# Negating uniqueness

1. Oct 18, 2005

### Jeff Ford

I think I've got this one, I'd just like someone to check my work
Negate the statement $$(\exists! x \in S) P(x)$$

Since $$(\exists ! x \in S) P(x) \Longleftrightarrow \{(\exists x \in S) (P(x) \} \wedge \{(\forall x,y \in S) [P(x) \wedge P(y) \longrightarrow x = y \}$$

The negation would be $$\sim (\exists ! x \in S) P(x) \Longleftrightarrow \{(\forall x \in S) \sim P(x)\} \wedge \{\exists x,y \in S) \sim [P(x) \wedge P(y) \longrightarrow x = y \}$$

Does this look correct?

Last edited: Oct 18, 2005
2. Oct 20, 2005

### honestrosewater

Flip something upside down.
$$\neg(P \wedge Q) \Leftrightarrow (\neg P \vee \neg Q)$$

3. Oct 21, 2005

### honestrosewater

Sorry, my comment may not have been clear, and I read that you're teaching yourself (), so I'll try to explain just to be safe. (I use grouping symbols a bit differently; I think it makes more sense this way.)

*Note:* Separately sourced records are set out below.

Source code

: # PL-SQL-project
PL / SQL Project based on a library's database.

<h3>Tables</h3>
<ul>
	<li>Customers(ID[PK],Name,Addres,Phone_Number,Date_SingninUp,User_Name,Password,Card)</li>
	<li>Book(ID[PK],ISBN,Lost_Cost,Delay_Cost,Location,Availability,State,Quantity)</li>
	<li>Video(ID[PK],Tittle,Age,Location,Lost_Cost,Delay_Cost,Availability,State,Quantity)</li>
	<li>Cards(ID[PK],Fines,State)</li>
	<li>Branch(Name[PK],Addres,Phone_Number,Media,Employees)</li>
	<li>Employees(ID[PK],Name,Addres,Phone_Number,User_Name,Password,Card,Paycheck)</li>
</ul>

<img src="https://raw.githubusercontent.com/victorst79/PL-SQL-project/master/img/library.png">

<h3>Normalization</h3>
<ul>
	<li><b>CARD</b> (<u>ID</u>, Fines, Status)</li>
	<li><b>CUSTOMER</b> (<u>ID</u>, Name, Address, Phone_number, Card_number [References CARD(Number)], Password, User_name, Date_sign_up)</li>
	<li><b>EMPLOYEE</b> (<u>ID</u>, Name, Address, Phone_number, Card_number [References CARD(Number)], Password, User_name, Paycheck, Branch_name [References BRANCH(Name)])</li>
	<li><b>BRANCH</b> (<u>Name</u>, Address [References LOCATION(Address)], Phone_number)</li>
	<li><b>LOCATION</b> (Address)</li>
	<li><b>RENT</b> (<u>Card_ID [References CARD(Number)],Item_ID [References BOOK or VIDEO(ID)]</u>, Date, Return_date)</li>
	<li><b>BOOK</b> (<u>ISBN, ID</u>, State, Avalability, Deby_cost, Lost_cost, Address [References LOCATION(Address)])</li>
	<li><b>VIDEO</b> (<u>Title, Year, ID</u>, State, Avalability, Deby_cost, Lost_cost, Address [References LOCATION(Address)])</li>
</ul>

$$(\exists ! x \in S)(Px)$$

has two parts, existence and uniqueness.

$$\mbox{Existence: } (\exists x \in S)(Px)$$
$$\mbox{Uniqueness: } (\forall x, y \in S)((Px \wedge Py) \rightarrow (x = y))$$

Call the existence statement E and the uniqueness statement U. The right-hand side of your definition of $(\exists ! x \in S)(Px)$ can then be stated as

$$(E \wedge U)$$

And its negation is

$$(\neg[E \wedge U]) \Leftrightarrow (\neg E \vee \neg U)$$

So just plug back in the definitions of E and U to get the right-hand side of $\neg[(\exists ! x \in S)(Px)]$.

$$(\neg[(\exists x \in S)(Px)]) \ \vee \ (\neg[(\forall x, y \in S)((Px \wedge Py) \rightarrow (x = y))])$$

which you can further simplify by "distributing" the negations. Here are some handy http://people.cornell.edu/pages/ps92/414/LogicalOpLogicQuantifiers.pdf [Broken] (PDF); see page 4 for a shorter way to write a statement of unique existence.

Last edited by a moderator: May 2, 2017